Items listed in a dataset:
•••

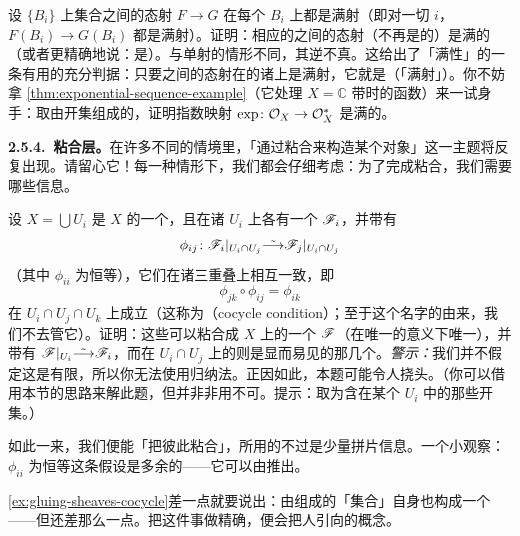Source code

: \begin{exercise}[不重要练习]\label{ex:surjectivity-on-base}
设\trBase{} $\{B_i\}$ 上集合\trSheaf{}之间的态射 $F\to G$ 在每个 $B_i$ 上都是满射（即对一切 $i$，$F(B_i)\to G(B_i)$ 都是满射）。证明：相应的\trSheaf{}之间的态射（不再是\trSheafOnBase{}的）是满的（或者更精确地说：是\trEpimorphism）。与单射的情形不同，其逆不真。这给出了「满性」的一条有用的充分判据：只要\trSheaf{}之间的态射在\trBase{}的诸\trSection{}上是满射，它就是\trEpimorphism（「满射」）。你不妨拿 \cref{thm:exponential-sequence-example}（它处理 $X=\mathbb{C}$ 带\trClassicalTopology{}时的\trHolomorphic{}函数）来一试身手：取由\trContractible{}开集组成的\trBase，证明指数映射 $\exp\colon\OO_X\to\OO_X^*$ 是满的。
\end{exercise}

\textbf{2.5.4.\ 粘合层。}\quad 在许多不同的情境里，「通过粘合来构造某个对象」这一主题将反复出现。请留心它！每一种情形下，我们都会仔细考虑：为了完成粘合，我们需要哪些信息。

\begin{exercise}[重要练习]\label{ex:gluing-sheaves-cocycle}
设 $X=\bigcup U_i$ 是 $X$ 的一个\trOpenCover，且在诸 $U_i$ 上各有一个\trSheaf{} $\scr{F}_i$，并带有\trIsomorphism
\[
\phi_{ij}\colon\scr{F}_i|_{U_i\cap U_j}\tilde{\longrightarrow}\scr{F}_j|_{U_i\cap U_j}
\]
（其中 $\phi_{ii}$ 为恒等），它们在诸三重叠上相互一致，即
\begin{equation*}\tag{2.5.4.1}\label{eq:cocycle-condition}
\phi_{jk}\circ\phi_{ij}=\phi_{ik}
\end{equation*}
在 $U_i\cap U_j\cap U_k$ 上成立（这称为\textbf{\trCocycleCondition}（cocycle condition）；至于这个名字的由来，我们不去管它）。证明：这些\trSheaf{}可以粘合成 $X$ 上的一个\trSheaf{} $\scr{F}$（在唯一的\trIsomorphism{}意义下唯一），并带有\trIsomorphism{} $\scr{F}|_{U_i}\tilde{\longrightarrow}\scr{F}_i$，而在 $U_i\cap U_j$ 上的\trIsomorphism{}则是显而易见的那几个。\emph{警示：}我们并不假定这是有限\trCover，所以你无法使用归纳法。正因如此，本题可能令人挠头。（你可以借用本节的思路来解此题，但并非非用不可。提示：取\trBase{}为含在某个 $U_i$ 中的那些开集。）
\end{exercise}

如此一来，我们便能「把\trSheaf{}彼此粘合」，所用的不过是少量拼片信息。一个小观察：$\phi_{ii}$ 为恒等这条假设是多余的——它可以由\trCocycleCondition{}推出。

\begin{remark}[给行家的注记]\label{thm:stack-remark-for-experts}
\cref{ex:gluing-sheaves-cocycle}差一点就要说出：由\trSheaf{}组成的「集合」自身也构成一个\trSheaf——但还差那么一点。把这件事做精确，便会把人引向\trStack{}的概念。
\end{remark}
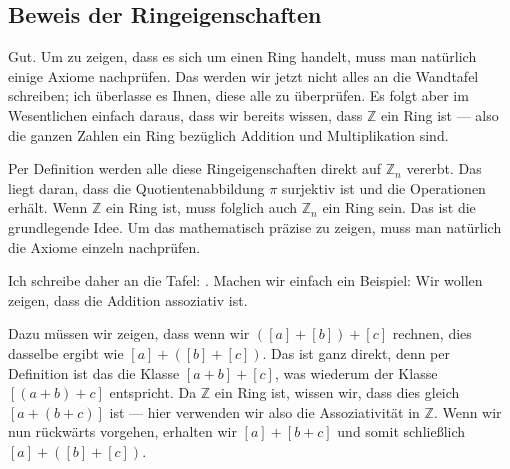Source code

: \begin{math-stroke}
\end{math-stroke}

\subsection{Beweis der Ringeigenschaften}

\begin{spoken-clean}[00:09:39 - 00:13:25]
Gut. Um zu zeigen, dass es sich um einen Ring handelt, muss man natürlich einige Axiome nachprüfen. Das werden wir jetzt nicht alles an die Wandtafel schreiben; ich überlasse es Ihnen, diese alle zu überprüfen. Es folgt aber im Wesentlichen einfach daraus, dass wir bereits wissen, dass $\mathbb{Z}$ ein Ring ist --- also die ganzen Zahlen ein Ring bezüglich Addition und Multiplikation sind.

Per Definition werden alle diese Ringeigenschaften direkt auf $\mathbb{Z}_n$ vererbt. Das liegt daran, dass die Quotientenabbildung $\pi$ surjektiv ist und die Operationen erhält. Wenn $\mathbb{Z}$ ein Ring ist, muss folglich auch $\mathbb{Z}_n$ ein Ring sein. Das ist die grundlegende Idee. Um das mathematisch präzise zu zeigen, muss man natürlich die Axiome einzeln nachprüfen.

Ich schreibe daher an die Tafel: . Machen wir einfach ein Beispiel: Wir wollen zeigen, dass die Addition assoziativ ist.

Dazu müssen wir zeigen, dass wenn wir $([a] + [b]) + [c]$ rechnen, dies dasselbe ergibt wie $[a] + ([b] + [c])$. Das ist ganz direkt, denn per Definition ist das die Klasse $[a + b] + [c]$, was wiederum der Klasse $[(a + b) + c]$ entspricht. Da $\mathbb{Z}$ ein Ring ist, wissen wir, dass dies gleich $[a + (b + c)]$ ist --- hier verwenden wir also die Assoziativität in $\mathbb{Z}$. Wenn wir nun rückwärts vorgehen, erhalten wir $[a] + [b + c]$ und somit schließlich $[a] + ([b] + [c])$.
\end{spoken-clean}


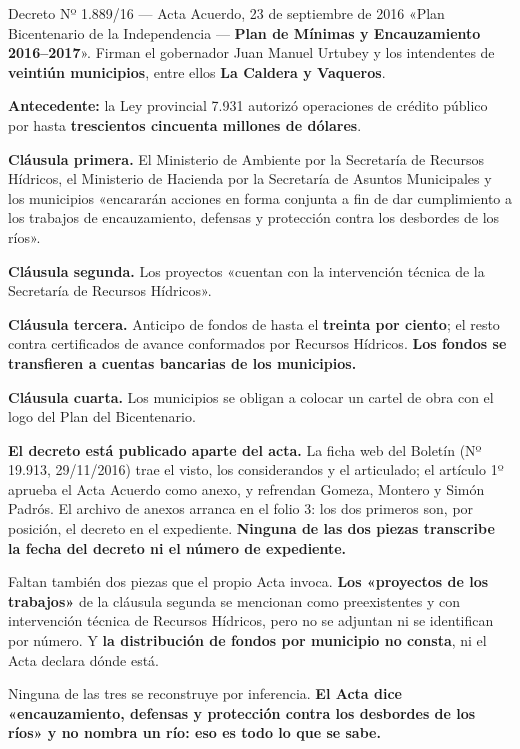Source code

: \begin{ficha}{Decreto Nº 1.889/16 --- Acta Acuerdo, 23 de septiembre de 2016}
«Plan Bicentenario de la Independencia --- \textbf{Plan de Mínimas y Encauzamiento
2016--2017}». Firman el gobernador Juan Manuel Urtubey y los intendentes de \textbf{veintiún
municipios}, entre ellos \textbf{La Caldera y Vaqueros}.

\textbf{Antecedente:} la Ley provincial 7.931 autorizó operaciones de crédito público por
hasta \textbf{trescientos cincuenta millones de dólares}.

\textbf{Cláusula primera.} El Ministerio de Ambiente por la Secretaría de Recursos Hídricos,
el Ministerio de Hacienda por la Secretaría de Asuntos Municipales y los municipios
«encararán acciones en forma conjunta a fin de dar cumplimiento a los trabajos de
encauzamiento, defensas y protección contra los desbordes de los ríos».

\textbf{Cláusula segunda.} Los proyectos «cuentan con la intervención técnica de la Secretaría
de Recursos Hídricos».

\textbf{Cláusula tercera.} Anticipo de fondos de hasta el \textbf{treinta por ciento}; el resto
contra certificados de avance conformados por Recursos Hídricos. \textbf{Los fondos se
transfieren a cuentas bancarias de los municipios.}

\textbf{Cláusula cuarta.} Los municipios se obligan a colocar un cartel de obra con el logo
del Plan del Bicentenario.
\end{ficha}

\begin{cautela}
\textbf{El decreto está publicado aparte del acta.} La ficha web del Boletín (Nº 19.913,
29/11/2016) trae el visto, los considerandos y el articulado; el artículo 1º aprueba el Acta
Acuerdo como anexo, y refrendan Gomeza, Montero y Simón Padrós. El archivo de anexos arranca
en el folio 3: los dos primeros son, por posición, el decreto en el expediente.
\textbf{Ninguna de las dos piezas transcribe la fecha del decreto ni el número de expediente.}

Faltan también dos piezas que el propio Acta invoca. \textbf{Los «proyectos de los trabajos»}
de la cláusula segunda se mencionan como preexistentes y con intervención técnica de Recursos
Hídricos, pero no se adjuntan ni se identifican por número. Y \textbf{la distribución de fondos
por municipio no consta}, ni el Acta declara dónde está.

Ninguna de las tres se reconstruye por inferencia. \textbf{El Acta dice «encauzamiento,
defensas y protección contra los desbordes de los ríos» y no nombra un río: eso es todo lo que
se sabe.}
\end{cautela}

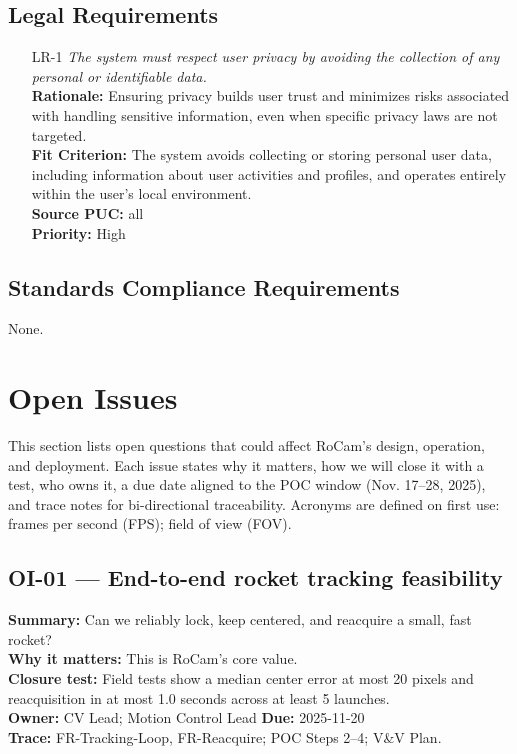\documentclass[12pt]{article}
\begin{document}
\subsection{Legal Requirements}
\begin{itemize}[leftmargin=*]
  \item[LR-1] \emph{The system must respect user privacy by avoiding the collection of
          any personal or identifiable data.}\\[2mm]
        \textbf{Rationale:} Ensuring privacy builds user trust and minimizes risks associated with handling sensitive information, even when specific privacy laws are not targeted.\\
        \textbf{Fit Criterion:} The system avoids collecting or storing personal user data, including information about user activities and profiles, and operates entirely within the user's local environment.\\
        \textbf{Source PUC:} all \\
        \textbf{Priority:} High
\end{itemize}

\subsection{Standards Compliance Requirements}

None.

\section{Open Issues}
\label{sec:open-issues}

This section lists open questions that could affect RoCam’s design, operation, and deployment. Each issue states why it matters, how we will close it with a test, who owns it, a due date aligned to the POC window (Nov. 17–28, 2025), and trace notes for bi-directional traceability. Acronyms are defined on first use: frames per second (FPS); field of view (FOV).

\subsection*{OI-01 — End-to-end rocket tracking feasibility}
\textbf{Summary:} Can we reliably lock, keep centered, and reacquire a small, fast rocket?\\
\textbf{Why it matters:} This is RoCam’s core value.\\
\textbf{Closure test:} Field tests show a median center error at most 20 pixels and reacquisition in at most 1.0 seconds across at least 5 launches.\\
\textbf{Owner:} CV Lead; Motion Control Lead \quad \textbf{Due:} 2025-11-20\\
\textbf{Trace:} FR-Tracking-Loop, FR-Reacquire; POC Steps 2–4; V\&V Plan.
\end{document}
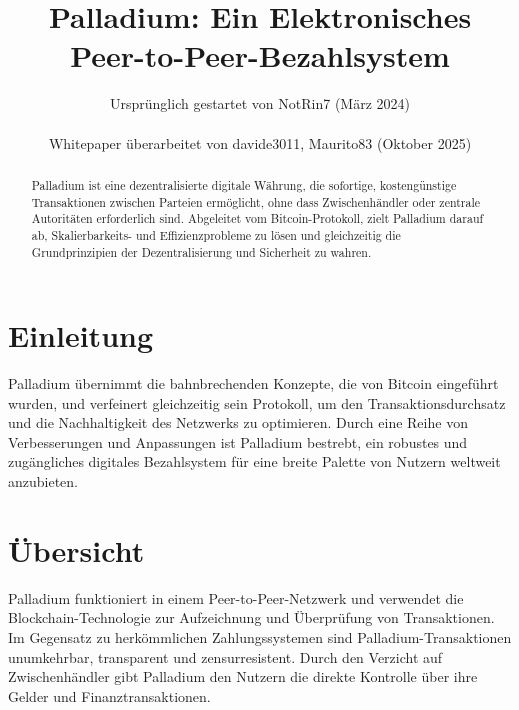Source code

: \documentclass[11pt,a4paper]{article}
\title{\textbf{Palladium: Ein Elektronisches Peer-to-Peer-Bezahlsystem}}
\author{Ursprünglich gestartet von NotRin7 (März 2024) \\\\ Whitepaper überarbeitet von davide3011, Maurito83 (Oktober 2025)}
\date{}
\begin{document}
\maketitle

\begin{abstract}
Palladium ist eine dezentralisierte digitale Währung, die sofortige, kostengünstige Transaktionen zwischen Parteien ermöglicht, ohne dass Zwischenhändler oder zentrale Autoritäten erforderlich sind. Abgeleitet vom Bitcoin-Protokoll, zielt Palladium darauf ab, Skalierbarkeits- und Effizienzprobleme zu lösen und gleichzeitig die Grundprinzipien der Dezentralisierung und Sicherheit zu wahren.
\end{abstract}

\section{Einleitung}
Palladium übernimmt die bahnbrechenden Konzepte, die von Bitcoin eingeführt wurden, und verfeinert gleichzeitig sein Protokoll, um den Transaktionsdurchsatz und die Nachhaltigkeit des Netzwerks zu optimieren. Durch eine Reihe von Verbesserungen und Anpassungen ist Palladium bestrebt, ein robustes und zugängliches digitales Bezahlsystem für eine breite Palette von Nutzern weltweit anzubieten.

\section{Übersicht}
Palladium funktioniert in einem Peer-to-Peer-Netzwerk und verwendet die Blockchain-Technologie zur Aufzeichnung und Überprüfung von Transaktionen. Im Gegensatz zu herkömmlichen Zahlungssystemen sind Palladium-Transaktionen unumkehrbar, transparent und zensurresistent. Durch den Verzicht auf Zwischenhändler gibt Palladium den Nutzern die direkte Kontrolle über ihre Gelder und Finanztransaktionen.
\end{document}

•••

## WHAT IS EXPECTED
Will you return exactly the lines above from the one with "con el logo" down to the one with "Ninguna de las tres", counting both as part of the range?

## EXERCISE RESPONSE
\textbf{Cláusula cuarta.} Los municipios se obligan a colocar un cartel de obra con el logo
del Plan del Bicentenario.
\end{ficha}

\begin{cautela}
\textbf{El decreto está publicado aparte del acta.} La ficha web del Boletín (Nº 19.913,
29/11/2016) trae el visto, los considerandos y el articulado; el artículo 1º aprueba el Acta
Acuerdo como anexo, y refrendan Gomeza, Montero y Simón Padrós. El archivo de anexos arranca
en el folio 3: los dos primeros son, por posición, el decreto en el expediente.
\textbf{Ninguna de las dos piezas transcribe la fecha del decreto ni el número de expediente.}

Faltan también dos piezas que el propio Acta invoca. \textbf{Los «proyectos de los trabajos»}
de la cláusula segunda se mencionan como preexistentes y con intervención técnica de Recursos
Hídricos, pero no se adjuntan ni se identifican por número. Y \textbf{la distribución de fondos
por municipio no consta}, ni el Acta declara dónde está.

Ninguna de las tres se reconstruye por inferencia. \textbf{El Acta dice «encauzamiento,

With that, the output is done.